Let's assume this project becomes successful
and is installed on a great many websites,
which want more than "I sent random number to user's email
and they sent it back to my website" during registration.
ongoing support
There will be false negatives and false positives.
There always are.
And it will cause various people grief to set things right.
updates
The readme
explains one can create a PR or Issue suggesting an
update to host lists.
Let's imagine this process works smoothly in a timely fashion.
And a new minor version of the package quickly gets pushed out.
Now one must wait for a great many websites to get around
to obtaining an up-to-date version of the package.
This can be problematical.
Issuing code updates in this way makes perfect sense.
Data updates?
Less so.
Please reconsider this approach.
policy
I didn't notice anything in the repo describing a policy
for what hosts go into what categories.
I only saw an ill-defined distinction between "fake / temp"
emails versus "good" emails.
It would be helpful to operationalize the definition, so programs
or people could examine same address and reach same conclusion.
If you delegate policy decisions to others, such as 7c,
please spell that out.
A "fake" address is easily defined: zero percent SMTP delivery,
for example due to bad DNS, no {A, AAAA, MX} server address,
or server doesn't respond on TCP ports such as 25.
Sending a random number challenge weeds these out,
but I can see it's attractive to save the effort of
attempting a doomed delivery which eventually will always timeout.
OTOH a "temp" address needs some parameters to define it:
random challenge initially worked fine but then after X time Y% of
users become unresponsive, that sort of thing.
data delivery
There are many reputable SMTP blacklist services
with good support operations and good data delivery,
including Spamhaus, SORBS, UCEPROTECTL3, Nordspam DBL, and others.
They curate blacklist files and ship them around.
But for up-to-date data delivery to end user websites,
it's typical to lookup a TXT record or similar in the
Domain Name System.
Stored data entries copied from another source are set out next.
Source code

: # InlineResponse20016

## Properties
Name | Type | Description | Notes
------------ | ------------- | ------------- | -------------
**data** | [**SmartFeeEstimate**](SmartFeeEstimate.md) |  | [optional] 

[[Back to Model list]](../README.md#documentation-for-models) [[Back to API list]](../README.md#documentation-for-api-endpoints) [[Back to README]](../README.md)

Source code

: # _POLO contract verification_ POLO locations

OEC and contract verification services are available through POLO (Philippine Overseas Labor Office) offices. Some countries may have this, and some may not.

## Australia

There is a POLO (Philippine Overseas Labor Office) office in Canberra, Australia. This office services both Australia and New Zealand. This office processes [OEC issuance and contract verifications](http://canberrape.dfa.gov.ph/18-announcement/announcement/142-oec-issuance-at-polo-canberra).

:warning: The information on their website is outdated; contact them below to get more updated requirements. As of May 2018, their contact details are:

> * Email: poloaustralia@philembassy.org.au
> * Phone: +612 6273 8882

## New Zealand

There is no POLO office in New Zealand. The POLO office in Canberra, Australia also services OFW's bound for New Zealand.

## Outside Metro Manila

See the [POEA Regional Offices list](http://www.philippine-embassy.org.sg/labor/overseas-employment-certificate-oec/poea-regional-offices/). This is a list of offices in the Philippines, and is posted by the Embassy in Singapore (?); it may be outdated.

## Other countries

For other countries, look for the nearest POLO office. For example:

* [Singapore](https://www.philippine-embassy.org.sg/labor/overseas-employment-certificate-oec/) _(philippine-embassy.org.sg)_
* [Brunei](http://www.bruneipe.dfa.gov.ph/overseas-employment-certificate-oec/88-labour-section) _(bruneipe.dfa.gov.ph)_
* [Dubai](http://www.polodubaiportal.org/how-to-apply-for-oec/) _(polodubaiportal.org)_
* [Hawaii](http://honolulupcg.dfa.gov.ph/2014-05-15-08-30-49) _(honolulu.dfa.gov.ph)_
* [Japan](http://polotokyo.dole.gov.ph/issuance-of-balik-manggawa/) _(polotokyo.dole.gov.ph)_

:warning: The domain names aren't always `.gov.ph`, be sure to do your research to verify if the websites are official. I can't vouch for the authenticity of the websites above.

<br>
This has the virtues of being highly
replicated and available, offering caching, and imposing a
TTL
on records so the support process can recover from a "whoops!".
Typical failure mode is a popular site gets 0wned by a
bad actor who exhibits bad behavior, then the site is repaired,
and it goes back to exhibiting good behavior.
Please consider sending much of your data through that or some
similar online system, so that updates become available
at client websites before those client websites
get around to performing a package software update.
The flip side of this is relevant as well.
If a new fake-email domain crops up and is an overnight success,
a great many client websites will want to know about it overnight.
final class Validator
{
...
private const PATTERN2 = '/^[a-zA-Z0-9!#$%&\'*+\\/=?^_`{|}~-]+(?:\.[a-zA-Z0-9!#$%&\'*+\\/=?^_`{|}~-]+)*@(?:[a-zA-Z0-9](?:[a-zA-Z0-9-]*[a-zA-Z0-9])?\.)+[a-zA-Z0-9](?:[a-zA-Z0-9-]*[a-zA-Z0-9])?$/';
The
code
credits
Yii validator,
but alas does not mention why we don't just take a package
dependency on the current version of Yii.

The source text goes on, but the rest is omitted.